* EXERCISE DETAILS: What lines of the data include the string "test"? Copy them all.

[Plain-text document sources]
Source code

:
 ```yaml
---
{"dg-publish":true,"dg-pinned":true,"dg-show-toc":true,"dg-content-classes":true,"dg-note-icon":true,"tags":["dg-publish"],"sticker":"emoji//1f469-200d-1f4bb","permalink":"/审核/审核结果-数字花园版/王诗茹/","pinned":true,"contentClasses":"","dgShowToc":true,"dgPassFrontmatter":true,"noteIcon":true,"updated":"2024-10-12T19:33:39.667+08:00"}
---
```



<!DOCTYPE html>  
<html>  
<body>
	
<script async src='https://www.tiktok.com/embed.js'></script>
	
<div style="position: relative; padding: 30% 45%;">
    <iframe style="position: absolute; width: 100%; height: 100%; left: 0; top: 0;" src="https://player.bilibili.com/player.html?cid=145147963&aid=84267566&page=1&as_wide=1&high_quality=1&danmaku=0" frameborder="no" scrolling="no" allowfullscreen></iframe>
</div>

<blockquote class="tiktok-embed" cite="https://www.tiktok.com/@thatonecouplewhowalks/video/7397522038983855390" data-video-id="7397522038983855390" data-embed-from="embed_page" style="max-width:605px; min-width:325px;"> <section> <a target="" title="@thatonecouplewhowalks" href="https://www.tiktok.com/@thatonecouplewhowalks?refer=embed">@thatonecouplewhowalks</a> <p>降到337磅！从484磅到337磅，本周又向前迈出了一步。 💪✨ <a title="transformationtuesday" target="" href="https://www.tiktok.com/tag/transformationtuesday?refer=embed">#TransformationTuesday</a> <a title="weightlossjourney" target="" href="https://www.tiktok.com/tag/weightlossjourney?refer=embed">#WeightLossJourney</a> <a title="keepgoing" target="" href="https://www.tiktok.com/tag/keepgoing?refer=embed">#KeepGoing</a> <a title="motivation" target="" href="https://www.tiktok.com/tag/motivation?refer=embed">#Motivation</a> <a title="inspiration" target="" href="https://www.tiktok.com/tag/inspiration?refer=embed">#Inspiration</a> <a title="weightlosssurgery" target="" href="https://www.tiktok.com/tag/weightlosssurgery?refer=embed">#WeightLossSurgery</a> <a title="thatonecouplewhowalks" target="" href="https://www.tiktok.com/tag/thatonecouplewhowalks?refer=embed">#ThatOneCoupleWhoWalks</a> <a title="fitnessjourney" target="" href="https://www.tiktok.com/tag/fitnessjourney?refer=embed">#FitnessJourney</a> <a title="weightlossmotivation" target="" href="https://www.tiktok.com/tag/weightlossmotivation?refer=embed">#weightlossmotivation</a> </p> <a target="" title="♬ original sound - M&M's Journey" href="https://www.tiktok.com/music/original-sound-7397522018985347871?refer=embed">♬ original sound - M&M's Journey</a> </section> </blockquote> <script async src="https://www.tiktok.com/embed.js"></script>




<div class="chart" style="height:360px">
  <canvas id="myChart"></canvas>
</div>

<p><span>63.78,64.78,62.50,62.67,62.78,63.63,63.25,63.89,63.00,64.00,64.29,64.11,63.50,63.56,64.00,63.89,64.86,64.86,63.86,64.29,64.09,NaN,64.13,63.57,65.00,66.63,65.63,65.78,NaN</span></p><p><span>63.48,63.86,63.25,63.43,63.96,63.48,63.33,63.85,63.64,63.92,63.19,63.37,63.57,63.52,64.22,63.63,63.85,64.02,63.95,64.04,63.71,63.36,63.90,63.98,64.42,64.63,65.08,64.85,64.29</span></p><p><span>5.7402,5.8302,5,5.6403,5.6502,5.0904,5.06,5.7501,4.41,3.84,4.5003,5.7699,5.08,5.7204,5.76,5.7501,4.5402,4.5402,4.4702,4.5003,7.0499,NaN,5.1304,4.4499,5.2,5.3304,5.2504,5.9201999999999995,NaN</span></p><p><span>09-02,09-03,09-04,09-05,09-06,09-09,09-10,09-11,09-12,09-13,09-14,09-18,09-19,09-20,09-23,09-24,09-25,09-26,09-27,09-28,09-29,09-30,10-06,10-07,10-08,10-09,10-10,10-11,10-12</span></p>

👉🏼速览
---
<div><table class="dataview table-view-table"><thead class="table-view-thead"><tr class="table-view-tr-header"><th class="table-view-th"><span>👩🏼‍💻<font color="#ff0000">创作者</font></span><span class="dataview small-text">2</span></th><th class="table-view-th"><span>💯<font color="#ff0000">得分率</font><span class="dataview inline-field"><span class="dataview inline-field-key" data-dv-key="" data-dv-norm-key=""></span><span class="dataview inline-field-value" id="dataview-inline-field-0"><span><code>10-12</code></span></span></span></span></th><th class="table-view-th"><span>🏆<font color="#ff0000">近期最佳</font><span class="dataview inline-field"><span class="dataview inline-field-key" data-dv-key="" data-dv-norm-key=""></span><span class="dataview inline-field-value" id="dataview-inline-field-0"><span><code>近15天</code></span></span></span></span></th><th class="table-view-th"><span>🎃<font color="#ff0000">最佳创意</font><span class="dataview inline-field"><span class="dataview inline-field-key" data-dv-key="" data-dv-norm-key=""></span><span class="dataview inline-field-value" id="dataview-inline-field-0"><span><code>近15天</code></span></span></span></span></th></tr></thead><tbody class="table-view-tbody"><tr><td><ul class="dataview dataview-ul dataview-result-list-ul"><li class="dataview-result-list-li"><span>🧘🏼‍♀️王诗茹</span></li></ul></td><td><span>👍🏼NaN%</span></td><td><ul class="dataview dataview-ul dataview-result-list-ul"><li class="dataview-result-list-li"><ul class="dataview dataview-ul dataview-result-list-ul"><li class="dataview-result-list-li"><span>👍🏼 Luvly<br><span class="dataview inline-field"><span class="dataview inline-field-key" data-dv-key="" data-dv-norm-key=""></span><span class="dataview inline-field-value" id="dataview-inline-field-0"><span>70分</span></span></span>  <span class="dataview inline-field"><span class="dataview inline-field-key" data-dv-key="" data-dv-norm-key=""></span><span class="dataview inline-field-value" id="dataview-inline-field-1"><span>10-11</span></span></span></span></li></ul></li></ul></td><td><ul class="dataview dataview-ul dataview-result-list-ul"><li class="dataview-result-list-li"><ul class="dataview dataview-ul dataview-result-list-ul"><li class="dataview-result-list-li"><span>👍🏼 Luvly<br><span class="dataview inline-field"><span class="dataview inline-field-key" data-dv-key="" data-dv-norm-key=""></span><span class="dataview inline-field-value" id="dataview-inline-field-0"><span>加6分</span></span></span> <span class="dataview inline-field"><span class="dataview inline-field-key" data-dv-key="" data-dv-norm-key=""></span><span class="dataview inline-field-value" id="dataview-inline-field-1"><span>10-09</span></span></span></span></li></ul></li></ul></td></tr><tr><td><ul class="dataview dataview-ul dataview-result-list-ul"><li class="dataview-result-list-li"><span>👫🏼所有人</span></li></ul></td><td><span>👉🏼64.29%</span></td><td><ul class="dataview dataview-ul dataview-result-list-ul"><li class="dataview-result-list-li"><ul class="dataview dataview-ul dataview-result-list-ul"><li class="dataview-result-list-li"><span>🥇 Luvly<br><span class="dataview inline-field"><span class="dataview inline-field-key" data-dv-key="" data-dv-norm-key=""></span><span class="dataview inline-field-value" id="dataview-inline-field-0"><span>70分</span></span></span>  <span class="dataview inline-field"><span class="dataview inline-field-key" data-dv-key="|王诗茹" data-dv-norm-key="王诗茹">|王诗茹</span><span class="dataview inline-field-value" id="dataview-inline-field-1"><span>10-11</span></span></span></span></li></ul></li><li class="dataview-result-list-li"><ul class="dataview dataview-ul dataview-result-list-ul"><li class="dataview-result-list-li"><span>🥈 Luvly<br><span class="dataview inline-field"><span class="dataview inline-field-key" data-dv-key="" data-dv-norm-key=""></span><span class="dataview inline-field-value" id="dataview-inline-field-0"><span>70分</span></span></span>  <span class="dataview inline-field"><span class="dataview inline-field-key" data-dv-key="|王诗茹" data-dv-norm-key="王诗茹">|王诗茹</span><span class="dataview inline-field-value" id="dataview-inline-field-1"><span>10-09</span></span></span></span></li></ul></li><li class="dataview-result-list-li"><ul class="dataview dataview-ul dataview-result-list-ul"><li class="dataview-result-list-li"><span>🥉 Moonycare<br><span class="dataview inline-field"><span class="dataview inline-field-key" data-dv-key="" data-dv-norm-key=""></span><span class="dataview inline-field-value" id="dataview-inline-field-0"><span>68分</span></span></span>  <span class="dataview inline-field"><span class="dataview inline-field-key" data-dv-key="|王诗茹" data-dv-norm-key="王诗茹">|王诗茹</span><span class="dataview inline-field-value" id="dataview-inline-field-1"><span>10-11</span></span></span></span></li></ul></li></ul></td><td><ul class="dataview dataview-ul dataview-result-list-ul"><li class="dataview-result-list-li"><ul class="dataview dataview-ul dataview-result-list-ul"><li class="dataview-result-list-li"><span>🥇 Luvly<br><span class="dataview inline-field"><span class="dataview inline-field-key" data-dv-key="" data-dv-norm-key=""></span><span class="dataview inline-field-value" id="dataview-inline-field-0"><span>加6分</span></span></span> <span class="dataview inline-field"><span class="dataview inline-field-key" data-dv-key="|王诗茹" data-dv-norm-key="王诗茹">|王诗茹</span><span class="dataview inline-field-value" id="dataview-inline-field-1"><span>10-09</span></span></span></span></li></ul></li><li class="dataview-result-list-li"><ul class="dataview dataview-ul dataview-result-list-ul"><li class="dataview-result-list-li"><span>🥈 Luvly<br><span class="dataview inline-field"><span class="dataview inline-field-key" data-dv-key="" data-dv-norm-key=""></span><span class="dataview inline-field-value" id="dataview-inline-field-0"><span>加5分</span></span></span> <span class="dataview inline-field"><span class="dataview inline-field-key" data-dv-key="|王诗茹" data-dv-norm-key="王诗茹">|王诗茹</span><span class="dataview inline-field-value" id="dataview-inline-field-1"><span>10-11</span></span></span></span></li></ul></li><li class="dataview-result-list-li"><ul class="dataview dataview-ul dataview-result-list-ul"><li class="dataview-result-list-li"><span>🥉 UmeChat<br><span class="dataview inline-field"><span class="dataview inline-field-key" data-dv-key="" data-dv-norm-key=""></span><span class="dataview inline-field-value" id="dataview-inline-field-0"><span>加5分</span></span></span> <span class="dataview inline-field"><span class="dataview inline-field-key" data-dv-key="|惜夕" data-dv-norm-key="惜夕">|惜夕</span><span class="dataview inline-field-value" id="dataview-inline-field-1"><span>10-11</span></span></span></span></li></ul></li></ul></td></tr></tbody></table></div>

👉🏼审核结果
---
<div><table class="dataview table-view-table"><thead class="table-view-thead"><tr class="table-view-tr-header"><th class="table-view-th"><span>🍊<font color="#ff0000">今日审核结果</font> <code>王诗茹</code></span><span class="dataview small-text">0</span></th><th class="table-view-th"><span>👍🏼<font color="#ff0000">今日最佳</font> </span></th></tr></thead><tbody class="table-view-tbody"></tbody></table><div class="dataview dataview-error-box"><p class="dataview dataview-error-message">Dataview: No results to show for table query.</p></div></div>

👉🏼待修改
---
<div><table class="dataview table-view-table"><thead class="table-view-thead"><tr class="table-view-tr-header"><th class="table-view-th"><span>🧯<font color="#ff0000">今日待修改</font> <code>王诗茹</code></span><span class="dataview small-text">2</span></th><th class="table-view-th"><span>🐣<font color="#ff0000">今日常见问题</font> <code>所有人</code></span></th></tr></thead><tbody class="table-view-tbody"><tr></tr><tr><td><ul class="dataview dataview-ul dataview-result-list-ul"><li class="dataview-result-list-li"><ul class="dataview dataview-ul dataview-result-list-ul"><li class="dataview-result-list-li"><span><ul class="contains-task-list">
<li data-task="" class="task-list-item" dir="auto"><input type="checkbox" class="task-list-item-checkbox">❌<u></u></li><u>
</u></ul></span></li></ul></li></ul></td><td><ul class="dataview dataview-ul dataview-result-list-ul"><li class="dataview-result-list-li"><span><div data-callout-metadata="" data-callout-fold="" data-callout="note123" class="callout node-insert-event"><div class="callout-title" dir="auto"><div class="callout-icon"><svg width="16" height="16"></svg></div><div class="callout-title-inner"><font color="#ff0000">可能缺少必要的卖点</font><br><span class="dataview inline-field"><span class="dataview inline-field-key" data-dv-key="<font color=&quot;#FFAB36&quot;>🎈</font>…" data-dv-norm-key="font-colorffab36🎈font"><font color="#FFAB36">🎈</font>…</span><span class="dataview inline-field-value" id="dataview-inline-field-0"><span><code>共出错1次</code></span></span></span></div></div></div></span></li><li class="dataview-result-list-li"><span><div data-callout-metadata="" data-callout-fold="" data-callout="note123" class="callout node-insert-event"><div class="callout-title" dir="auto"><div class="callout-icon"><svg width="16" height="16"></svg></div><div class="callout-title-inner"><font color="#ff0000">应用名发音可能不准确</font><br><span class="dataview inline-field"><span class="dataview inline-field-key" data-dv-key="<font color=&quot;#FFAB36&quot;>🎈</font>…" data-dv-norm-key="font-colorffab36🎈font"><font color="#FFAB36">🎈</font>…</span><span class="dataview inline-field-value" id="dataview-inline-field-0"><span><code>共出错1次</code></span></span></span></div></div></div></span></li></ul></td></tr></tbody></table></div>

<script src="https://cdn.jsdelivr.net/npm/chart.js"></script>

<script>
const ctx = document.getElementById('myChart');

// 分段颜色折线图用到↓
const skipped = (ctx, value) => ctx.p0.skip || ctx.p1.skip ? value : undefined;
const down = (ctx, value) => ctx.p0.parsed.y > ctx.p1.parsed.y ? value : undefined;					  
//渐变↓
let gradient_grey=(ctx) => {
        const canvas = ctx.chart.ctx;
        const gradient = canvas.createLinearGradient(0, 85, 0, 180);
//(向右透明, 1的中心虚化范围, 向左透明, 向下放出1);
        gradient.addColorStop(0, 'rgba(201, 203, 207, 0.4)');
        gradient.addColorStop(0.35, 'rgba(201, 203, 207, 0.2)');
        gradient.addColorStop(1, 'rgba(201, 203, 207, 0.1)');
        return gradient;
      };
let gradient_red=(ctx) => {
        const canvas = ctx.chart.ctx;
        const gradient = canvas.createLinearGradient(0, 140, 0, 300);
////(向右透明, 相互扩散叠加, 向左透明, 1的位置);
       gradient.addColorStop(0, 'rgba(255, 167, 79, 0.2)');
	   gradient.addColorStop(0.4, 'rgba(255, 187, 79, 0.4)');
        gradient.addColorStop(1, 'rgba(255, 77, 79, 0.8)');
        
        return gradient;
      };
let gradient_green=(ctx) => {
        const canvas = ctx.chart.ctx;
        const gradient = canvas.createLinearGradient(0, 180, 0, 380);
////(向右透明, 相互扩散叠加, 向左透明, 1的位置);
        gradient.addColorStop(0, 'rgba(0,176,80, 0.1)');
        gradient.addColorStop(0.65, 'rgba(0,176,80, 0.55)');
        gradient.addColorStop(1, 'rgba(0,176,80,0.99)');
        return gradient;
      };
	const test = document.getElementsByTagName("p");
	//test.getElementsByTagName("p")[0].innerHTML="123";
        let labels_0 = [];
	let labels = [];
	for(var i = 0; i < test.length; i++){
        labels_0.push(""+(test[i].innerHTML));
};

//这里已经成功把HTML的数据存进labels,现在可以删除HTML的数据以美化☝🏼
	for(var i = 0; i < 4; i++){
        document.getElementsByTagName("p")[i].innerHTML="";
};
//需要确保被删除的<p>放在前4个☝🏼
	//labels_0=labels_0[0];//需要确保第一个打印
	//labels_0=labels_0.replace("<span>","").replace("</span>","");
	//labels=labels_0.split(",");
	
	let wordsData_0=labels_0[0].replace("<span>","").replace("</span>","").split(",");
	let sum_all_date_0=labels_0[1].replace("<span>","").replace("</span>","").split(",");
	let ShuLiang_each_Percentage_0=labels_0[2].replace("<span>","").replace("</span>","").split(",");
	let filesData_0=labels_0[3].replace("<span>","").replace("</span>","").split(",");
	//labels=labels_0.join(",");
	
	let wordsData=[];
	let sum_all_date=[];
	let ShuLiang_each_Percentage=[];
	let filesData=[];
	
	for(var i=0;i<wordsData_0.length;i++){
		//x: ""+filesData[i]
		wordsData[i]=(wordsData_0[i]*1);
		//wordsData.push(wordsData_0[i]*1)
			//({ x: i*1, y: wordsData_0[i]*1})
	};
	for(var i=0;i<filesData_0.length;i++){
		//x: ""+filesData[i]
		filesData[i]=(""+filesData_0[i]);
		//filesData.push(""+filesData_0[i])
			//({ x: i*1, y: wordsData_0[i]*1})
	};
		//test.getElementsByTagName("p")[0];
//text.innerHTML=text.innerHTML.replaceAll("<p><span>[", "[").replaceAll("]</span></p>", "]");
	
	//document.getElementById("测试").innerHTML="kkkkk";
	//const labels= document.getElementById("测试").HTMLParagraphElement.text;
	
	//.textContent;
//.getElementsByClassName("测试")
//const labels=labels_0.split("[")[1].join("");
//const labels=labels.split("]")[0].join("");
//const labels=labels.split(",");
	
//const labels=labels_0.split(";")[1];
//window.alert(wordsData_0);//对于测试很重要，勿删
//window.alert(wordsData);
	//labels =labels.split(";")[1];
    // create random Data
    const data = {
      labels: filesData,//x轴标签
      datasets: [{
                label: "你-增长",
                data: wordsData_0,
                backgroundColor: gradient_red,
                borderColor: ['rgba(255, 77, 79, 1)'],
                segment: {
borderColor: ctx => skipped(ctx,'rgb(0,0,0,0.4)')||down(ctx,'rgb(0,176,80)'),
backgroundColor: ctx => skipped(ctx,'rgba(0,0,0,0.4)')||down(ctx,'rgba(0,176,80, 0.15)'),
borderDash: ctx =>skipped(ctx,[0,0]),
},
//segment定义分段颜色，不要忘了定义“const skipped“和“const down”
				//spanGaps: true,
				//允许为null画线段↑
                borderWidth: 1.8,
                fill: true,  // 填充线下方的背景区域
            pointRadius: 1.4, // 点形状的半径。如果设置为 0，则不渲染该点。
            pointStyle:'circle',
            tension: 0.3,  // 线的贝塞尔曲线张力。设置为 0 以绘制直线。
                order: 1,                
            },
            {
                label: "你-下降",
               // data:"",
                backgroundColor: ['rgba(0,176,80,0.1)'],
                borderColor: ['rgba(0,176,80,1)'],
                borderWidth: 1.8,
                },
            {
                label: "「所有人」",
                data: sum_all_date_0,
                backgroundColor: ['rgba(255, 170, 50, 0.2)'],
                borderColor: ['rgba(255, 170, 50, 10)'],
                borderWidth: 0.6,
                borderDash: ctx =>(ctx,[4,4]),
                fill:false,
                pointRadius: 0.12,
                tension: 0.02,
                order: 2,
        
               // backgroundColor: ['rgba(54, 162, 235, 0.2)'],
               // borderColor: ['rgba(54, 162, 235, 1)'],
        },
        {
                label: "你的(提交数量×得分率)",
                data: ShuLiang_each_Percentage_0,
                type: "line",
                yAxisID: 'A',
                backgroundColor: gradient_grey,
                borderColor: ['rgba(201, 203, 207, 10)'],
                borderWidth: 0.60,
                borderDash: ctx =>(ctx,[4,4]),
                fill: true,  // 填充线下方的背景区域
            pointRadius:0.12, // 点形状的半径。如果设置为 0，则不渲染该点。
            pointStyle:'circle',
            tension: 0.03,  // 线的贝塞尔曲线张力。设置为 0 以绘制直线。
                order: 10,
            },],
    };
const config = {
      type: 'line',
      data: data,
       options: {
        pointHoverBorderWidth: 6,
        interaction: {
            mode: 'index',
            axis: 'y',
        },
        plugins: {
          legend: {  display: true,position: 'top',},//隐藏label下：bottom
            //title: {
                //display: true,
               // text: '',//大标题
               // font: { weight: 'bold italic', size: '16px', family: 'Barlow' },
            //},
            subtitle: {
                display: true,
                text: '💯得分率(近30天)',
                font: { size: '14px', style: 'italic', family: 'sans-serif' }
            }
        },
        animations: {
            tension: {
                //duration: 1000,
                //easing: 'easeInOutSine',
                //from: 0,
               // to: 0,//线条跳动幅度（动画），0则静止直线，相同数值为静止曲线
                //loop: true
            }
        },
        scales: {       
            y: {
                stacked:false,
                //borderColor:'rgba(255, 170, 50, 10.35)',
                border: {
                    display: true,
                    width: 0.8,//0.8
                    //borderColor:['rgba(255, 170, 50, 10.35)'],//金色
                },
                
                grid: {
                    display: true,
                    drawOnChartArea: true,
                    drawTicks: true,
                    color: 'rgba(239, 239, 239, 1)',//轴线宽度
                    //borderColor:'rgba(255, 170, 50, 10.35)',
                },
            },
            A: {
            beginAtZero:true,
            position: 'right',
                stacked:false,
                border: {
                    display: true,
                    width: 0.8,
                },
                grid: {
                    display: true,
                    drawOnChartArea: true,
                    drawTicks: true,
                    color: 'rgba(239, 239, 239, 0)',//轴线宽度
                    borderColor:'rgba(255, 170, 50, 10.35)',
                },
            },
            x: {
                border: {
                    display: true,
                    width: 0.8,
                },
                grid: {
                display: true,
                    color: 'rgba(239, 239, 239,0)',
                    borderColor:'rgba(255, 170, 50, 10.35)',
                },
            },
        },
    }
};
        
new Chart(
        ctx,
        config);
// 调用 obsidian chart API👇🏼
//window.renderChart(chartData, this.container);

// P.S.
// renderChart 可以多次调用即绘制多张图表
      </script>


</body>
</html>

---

* OUTPUT:
	const test = document.getElementsByTagName("p");
	//test.getElementsByTagName("p")[0].innerHTML="123";
	for(var i = 0; i < test.length; i++){
        labels_0.push(""+(test[i].innerHTML));
		//test.getElementsByTagName("p")[0];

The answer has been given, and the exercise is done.